Rocco whispered on proposed edits to the synod’s instrumentum laboris. Behold, a whole section on “Adoption and Foster Parenting.” The start is worth reading. First because of the acknowledgement of the problem of children who lack families:
138. To provide families for the many children who are abandoned, many ask that more attention be given to the importance of adoption and foster care.
Yes, because this has been given insufficient attention, both pastorally and theolopgically.
In this regard, it must be emphasized that raising a child has to be based on the differences between the sexes as in procreation, which also takes place in the act of conjugal love between a man and a woman, both of whom are indispensable for the integral formation of a child.
Well … a father and a mother are optimal. But one can recast this statement to suggest that good parents are indispensable as compared to poor, neglectful, or abusive parents. The truth is that mom-and-dad couples, with or without biological children, have not stepped up to the plate in terms of adopting every available child. Unless and until they do, single parents and same sex couples simply must be considered as viable alternatives, if for no other reason that any good single parent is better than none. And two are usually acknowledged to be better than one.

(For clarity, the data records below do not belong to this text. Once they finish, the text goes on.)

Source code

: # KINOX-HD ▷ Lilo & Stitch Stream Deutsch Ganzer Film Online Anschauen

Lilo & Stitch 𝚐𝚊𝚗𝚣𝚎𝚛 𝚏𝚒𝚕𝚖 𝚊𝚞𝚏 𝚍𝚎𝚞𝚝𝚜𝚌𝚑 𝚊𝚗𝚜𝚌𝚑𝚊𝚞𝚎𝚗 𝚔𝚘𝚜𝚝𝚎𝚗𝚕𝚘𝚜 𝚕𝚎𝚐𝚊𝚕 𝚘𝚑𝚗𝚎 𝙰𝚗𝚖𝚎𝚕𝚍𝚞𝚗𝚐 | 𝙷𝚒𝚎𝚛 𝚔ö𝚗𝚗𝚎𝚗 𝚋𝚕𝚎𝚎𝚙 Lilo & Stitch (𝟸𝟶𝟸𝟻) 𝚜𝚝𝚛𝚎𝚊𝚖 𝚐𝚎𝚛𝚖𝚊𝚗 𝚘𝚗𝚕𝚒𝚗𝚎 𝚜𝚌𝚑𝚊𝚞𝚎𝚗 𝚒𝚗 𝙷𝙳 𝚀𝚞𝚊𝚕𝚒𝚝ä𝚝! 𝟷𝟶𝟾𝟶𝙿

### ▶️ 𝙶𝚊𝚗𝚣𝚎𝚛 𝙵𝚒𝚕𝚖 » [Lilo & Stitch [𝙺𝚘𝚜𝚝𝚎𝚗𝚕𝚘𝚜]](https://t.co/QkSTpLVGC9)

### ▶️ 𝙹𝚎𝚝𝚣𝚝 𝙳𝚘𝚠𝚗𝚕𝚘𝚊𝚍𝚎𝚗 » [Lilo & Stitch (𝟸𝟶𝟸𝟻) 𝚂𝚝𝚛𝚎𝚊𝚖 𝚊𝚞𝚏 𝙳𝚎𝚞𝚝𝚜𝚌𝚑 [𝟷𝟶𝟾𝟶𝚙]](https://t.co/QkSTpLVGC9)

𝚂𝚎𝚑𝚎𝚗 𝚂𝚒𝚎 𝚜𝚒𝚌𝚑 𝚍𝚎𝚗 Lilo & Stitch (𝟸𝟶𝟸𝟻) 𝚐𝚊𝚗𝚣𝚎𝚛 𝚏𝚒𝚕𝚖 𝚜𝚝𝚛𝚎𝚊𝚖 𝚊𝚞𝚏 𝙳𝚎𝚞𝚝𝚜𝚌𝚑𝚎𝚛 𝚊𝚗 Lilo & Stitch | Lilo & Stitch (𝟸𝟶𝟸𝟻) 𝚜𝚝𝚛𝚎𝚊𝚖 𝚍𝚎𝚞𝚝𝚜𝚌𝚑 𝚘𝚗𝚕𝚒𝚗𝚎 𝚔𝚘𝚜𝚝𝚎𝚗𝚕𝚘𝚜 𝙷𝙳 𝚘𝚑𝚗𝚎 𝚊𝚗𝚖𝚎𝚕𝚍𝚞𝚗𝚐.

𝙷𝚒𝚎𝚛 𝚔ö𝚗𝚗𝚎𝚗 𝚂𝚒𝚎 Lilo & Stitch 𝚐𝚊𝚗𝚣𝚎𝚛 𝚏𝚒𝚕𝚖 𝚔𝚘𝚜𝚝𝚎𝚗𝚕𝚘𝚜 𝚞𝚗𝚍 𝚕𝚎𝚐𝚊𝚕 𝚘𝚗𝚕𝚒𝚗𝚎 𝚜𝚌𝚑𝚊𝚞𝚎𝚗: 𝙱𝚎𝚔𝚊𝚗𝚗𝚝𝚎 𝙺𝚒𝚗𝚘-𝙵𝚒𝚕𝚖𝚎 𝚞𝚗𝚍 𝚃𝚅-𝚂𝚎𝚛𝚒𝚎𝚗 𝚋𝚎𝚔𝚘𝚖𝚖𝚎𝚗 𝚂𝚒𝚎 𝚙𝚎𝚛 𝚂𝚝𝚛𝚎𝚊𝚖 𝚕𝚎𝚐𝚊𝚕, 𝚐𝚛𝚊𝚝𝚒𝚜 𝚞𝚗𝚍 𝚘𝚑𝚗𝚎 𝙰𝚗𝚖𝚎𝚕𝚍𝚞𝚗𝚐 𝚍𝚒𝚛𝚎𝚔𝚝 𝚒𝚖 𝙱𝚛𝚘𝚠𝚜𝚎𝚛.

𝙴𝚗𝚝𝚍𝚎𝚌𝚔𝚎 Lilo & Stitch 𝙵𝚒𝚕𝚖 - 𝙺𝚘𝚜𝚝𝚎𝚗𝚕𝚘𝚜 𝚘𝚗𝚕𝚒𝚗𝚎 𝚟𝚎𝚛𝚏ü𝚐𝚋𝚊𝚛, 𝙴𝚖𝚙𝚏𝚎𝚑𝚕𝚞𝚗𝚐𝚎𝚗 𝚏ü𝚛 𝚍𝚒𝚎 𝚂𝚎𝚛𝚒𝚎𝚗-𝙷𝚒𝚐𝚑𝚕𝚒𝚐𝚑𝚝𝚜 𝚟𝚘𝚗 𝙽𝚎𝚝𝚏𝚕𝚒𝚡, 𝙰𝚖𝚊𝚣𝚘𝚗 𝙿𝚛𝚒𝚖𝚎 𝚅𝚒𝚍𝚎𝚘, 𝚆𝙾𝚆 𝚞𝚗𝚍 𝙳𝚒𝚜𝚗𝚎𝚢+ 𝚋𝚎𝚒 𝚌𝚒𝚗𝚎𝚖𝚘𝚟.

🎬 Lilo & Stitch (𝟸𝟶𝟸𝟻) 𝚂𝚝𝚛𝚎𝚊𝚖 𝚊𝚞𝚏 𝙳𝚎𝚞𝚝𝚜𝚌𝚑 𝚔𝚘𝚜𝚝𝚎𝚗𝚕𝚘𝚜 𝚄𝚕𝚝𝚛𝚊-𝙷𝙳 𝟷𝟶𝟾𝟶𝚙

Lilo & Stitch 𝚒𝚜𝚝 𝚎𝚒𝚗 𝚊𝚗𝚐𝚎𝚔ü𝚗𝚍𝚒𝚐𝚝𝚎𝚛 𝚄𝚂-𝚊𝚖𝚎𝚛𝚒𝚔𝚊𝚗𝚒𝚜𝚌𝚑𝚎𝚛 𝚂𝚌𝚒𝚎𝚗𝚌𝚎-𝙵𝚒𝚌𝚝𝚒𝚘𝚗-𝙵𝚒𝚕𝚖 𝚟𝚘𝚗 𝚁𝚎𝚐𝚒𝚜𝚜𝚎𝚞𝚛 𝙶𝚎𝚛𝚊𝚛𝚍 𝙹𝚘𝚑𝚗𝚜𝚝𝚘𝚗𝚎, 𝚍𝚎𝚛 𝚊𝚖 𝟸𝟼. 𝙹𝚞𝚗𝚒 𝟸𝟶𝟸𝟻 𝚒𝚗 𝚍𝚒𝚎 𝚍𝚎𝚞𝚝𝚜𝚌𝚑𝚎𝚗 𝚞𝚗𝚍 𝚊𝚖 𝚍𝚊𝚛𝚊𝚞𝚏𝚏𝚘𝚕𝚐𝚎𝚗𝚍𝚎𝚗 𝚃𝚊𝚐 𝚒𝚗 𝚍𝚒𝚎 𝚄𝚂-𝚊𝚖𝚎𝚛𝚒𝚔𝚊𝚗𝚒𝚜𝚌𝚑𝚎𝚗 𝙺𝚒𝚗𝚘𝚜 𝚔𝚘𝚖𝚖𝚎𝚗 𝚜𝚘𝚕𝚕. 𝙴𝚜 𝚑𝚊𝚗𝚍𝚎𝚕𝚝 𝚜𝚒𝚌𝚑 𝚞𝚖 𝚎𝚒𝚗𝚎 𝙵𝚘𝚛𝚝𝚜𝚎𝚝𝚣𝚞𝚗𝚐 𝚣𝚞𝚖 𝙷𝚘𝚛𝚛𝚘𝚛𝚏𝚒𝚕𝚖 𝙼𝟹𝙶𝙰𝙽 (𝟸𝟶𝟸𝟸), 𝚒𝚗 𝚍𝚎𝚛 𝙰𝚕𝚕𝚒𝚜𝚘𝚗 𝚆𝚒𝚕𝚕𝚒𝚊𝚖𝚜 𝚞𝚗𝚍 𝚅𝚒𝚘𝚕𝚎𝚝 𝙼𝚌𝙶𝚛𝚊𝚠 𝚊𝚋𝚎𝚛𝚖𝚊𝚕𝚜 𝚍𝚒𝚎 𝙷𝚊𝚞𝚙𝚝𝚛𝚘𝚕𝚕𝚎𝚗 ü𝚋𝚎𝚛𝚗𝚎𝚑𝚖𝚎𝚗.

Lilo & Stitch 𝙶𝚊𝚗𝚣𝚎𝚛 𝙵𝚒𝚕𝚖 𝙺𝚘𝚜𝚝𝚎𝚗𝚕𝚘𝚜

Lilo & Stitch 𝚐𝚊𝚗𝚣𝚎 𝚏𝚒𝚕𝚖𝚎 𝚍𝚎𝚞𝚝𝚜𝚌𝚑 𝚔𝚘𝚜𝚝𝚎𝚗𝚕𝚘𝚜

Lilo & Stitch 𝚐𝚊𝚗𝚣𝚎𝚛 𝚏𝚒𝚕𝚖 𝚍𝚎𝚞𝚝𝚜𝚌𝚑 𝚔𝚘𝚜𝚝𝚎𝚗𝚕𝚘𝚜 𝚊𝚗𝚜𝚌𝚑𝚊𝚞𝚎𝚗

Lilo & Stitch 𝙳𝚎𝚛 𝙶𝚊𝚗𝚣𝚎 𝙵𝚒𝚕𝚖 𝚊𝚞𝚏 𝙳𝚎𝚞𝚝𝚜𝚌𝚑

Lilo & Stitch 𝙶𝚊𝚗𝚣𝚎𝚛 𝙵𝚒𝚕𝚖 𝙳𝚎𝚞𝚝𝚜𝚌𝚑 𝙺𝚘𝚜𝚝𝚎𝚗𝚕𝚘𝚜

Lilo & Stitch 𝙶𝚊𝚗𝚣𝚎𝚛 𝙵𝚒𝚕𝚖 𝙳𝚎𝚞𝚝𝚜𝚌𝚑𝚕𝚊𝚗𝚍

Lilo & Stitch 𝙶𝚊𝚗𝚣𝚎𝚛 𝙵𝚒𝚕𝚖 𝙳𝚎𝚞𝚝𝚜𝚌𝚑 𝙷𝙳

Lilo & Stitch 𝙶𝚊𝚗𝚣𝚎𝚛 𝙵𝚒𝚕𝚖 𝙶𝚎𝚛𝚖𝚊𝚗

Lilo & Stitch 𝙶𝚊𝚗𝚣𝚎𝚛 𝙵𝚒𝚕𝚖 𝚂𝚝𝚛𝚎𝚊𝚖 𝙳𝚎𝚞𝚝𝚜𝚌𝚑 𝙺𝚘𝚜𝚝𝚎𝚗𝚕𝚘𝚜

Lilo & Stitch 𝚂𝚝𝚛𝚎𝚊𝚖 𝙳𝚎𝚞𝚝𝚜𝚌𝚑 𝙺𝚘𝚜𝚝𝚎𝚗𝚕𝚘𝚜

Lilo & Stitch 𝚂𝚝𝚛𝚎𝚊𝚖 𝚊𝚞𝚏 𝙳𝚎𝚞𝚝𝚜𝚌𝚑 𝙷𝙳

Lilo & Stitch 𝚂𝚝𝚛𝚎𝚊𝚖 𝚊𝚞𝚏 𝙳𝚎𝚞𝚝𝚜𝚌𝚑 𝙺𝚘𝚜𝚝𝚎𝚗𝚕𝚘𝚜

I should also point out that remarriage for an abandoned parent, based on this passage alone, seems to be part of the logical consequence of this consideration. I feel for the bishops, especially the rigorists: this is a serious boondoggle of pastoral practice and theology to untangle.
I noted that there is a nod to adoption as a “cure” for childlessness, or to a person’s desire for a child to satisfy something perceived as lacking:
In those cases where a child is sometimes wanted “as one’s own” and in whatever way possible — as if the child were simply an extension of one’s own wishes and desires — adoption and foster care, properly understood, illustrate an important aspect of parenting and raising children, in that they help parents recognize that children, whether natural, adopted or in foster care, are “persons other than one’s self” and, therefore, need to be accepted, loved, and cared for and not just “brought into the world.”
This surprised me somewhat, as there are significant strains in the Christian West that value a child as part of the family labor force, as inheritors of an aristocratic legacy, or as some fulfillment amongst one’s neighbors or clan. “Natural” is a word that needs to change, but otherwise, this section is a very welcome development.
On this basis, adoption and foster care should be appreciated and further treated, even within the theology of marriage and the family.
To be sure, the United States, despite its half-million children in foster care, does take the lead among the world’s nations in terms of understanding adoption and the need for provision for families for children.
Any darned fool can breed, and, unfortunately, way too many do.
What is needed is a loving, caring form of parenting and that is not limited to one man, one woman, married forever and ever and ever.